Occorrono relazioni ricche d’affetto
fondate sulla reciprocità

Ricordiamoci che i rapporti d’amore generano benessere soltanto se c’è generosità reciproca nello scambio affettivo. Non si tratta di dare per avere. Ma di dare a chi ci ha donato il suo affetto perché quell’affetto non si spenga o, peggio, generi malessere.

Amare qualcuno, ma dimenticarsene, equivale a non amare.


La qualità della vita affettiva familiare

Lo studio americano, che adesso è stato riavviato su un nuovo campione di individui, ha evidenziato anche la particolare importanza della vita affettiva familiare, come di cui del più ampio insieme delle relazioni che coinvolgono l’individuo.

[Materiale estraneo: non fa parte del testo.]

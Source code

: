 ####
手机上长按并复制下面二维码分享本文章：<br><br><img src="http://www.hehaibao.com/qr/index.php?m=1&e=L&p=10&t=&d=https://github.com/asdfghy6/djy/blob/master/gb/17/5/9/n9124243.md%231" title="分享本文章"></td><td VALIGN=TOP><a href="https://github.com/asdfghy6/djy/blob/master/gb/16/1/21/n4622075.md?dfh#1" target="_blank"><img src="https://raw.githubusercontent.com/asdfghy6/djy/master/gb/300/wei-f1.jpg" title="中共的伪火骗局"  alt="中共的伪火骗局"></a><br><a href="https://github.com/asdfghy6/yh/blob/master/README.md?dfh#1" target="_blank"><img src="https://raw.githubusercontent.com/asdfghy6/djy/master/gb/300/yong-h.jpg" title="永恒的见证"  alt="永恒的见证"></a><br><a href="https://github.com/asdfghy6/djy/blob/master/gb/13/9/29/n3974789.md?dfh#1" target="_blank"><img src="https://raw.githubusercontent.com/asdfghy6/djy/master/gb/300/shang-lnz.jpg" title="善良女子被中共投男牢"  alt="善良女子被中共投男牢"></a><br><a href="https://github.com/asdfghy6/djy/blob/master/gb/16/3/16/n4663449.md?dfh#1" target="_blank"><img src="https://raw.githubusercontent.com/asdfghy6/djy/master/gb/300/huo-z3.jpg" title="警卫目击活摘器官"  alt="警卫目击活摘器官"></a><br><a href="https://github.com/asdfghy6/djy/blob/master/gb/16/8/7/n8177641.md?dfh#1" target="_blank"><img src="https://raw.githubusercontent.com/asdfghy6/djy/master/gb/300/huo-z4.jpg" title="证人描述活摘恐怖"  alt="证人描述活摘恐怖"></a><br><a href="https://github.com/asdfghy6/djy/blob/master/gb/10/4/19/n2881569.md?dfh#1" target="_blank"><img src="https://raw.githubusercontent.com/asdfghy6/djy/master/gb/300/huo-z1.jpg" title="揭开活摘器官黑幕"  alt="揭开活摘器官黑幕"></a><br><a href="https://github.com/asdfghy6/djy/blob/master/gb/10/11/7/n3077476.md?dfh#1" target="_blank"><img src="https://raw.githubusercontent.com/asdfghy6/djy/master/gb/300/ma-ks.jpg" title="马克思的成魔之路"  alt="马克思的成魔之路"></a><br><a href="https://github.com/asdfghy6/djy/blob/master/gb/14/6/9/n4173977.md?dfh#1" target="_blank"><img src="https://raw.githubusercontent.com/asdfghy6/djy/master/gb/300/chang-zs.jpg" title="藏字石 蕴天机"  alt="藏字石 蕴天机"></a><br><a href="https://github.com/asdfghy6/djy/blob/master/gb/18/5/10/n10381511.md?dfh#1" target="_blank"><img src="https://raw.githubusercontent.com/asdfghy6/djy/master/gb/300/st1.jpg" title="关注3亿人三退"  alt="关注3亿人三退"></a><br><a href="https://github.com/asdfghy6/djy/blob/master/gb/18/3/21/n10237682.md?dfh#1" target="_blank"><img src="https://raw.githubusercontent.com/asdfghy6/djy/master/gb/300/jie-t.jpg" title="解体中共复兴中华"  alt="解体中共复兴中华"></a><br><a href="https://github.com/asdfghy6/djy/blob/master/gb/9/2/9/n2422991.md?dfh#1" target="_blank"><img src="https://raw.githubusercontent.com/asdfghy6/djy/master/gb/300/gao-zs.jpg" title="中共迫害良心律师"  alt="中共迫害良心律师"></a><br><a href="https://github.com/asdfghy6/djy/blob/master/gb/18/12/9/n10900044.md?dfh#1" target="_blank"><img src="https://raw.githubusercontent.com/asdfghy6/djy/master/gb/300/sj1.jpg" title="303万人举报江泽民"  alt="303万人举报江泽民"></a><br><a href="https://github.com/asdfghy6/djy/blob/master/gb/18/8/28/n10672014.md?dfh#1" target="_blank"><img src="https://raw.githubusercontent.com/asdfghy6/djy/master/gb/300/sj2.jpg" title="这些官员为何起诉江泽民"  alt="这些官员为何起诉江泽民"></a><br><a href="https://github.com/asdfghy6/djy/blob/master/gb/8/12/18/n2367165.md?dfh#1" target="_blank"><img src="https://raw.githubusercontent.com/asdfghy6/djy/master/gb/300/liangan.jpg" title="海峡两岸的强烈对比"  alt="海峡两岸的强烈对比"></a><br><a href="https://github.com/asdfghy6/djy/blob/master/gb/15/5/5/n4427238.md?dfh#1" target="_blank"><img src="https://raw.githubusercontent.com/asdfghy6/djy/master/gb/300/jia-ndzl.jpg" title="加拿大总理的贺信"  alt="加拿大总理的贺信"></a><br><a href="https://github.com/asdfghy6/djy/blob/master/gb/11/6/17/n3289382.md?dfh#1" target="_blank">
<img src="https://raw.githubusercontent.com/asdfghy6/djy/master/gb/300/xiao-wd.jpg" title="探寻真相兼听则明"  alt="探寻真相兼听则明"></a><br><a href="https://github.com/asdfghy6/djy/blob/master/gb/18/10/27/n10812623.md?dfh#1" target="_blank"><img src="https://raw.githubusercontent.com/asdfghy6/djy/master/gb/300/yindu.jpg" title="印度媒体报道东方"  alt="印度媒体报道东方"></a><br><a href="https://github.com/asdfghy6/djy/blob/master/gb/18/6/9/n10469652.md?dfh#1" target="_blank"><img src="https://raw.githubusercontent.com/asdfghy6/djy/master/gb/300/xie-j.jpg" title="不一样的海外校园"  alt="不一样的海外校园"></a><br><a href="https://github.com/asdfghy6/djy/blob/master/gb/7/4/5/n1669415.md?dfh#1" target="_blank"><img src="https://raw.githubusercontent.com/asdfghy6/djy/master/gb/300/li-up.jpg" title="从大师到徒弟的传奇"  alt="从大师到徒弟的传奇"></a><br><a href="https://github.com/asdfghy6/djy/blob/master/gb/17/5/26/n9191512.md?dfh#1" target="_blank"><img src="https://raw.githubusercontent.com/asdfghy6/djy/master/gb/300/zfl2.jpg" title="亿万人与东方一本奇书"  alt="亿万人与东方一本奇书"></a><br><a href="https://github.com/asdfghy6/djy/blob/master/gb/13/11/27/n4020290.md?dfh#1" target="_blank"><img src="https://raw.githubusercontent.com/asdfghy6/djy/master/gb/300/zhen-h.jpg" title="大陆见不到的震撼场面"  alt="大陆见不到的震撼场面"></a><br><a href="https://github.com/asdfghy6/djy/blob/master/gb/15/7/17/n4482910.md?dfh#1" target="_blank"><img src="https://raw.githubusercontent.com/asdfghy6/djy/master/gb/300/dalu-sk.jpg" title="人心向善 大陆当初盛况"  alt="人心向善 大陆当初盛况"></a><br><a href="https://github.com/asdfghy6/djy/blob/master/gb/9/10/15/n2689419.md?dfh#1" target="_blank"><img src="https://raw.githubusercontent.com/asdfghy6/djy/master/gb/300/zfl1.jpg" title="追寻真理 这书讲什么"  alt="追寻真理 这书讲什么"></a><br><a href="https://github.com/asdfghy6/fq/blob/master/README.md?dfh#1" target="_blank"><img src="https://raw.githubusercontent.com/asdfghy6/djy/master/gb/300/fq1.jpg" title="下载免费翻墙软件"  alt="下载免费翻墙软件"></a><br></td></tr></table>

La sfera affettiva familiare determina, in base a come è vissuta, la felicità dell’individuo e su questo punto c’è ben poco da aggiungere.

Quello che siamo sul piano affettivo è derivazione di come l’affettività è stata vissuta prima di tutto nel rapporto con la famiglia.

Una unione conflittuale incide negativamente sulla sfera relazionale ed emotiva dei figli, che apprenderanno le modalità affettive principalmente da quell’unione.


Le regole

Infine le regole: lo studio di Harvard ha evidenziato che se l’individuo sin dall’infanzia/adolescenza segue delle regole, sarà maggiormente teso al benessere.

Le regole servono per tracciare la strada da seguire, specialmente quando la nostra età o inesperienza impediscono di comprendere quale sia il bene per noi.


Produce benessere e senso di sicurezza
avere una linea da seguire,
con qualcuno che ci guida e sa quello che fa

Le regole aiutano e sostengono la persona nei diversi contesti (vita di comunità, lavoro, famiglia, scuola).

Attraverso le regole si fornisce un esempio, perché chi si fa promotore delle regole le osserva in prima persona. Maggiore è la sicurezza con cui le regole vengono professate e rispettate da chi guida (una famiglia, un’azienda, un gruppo) maggiore è il senso di benessere dell’individuo chiamato a rispettare quelle regole.

E con questo, la formula dell’ovvio per la felicità è conclusa.

P.S. Avete notato che nella formula non c’è il denaro?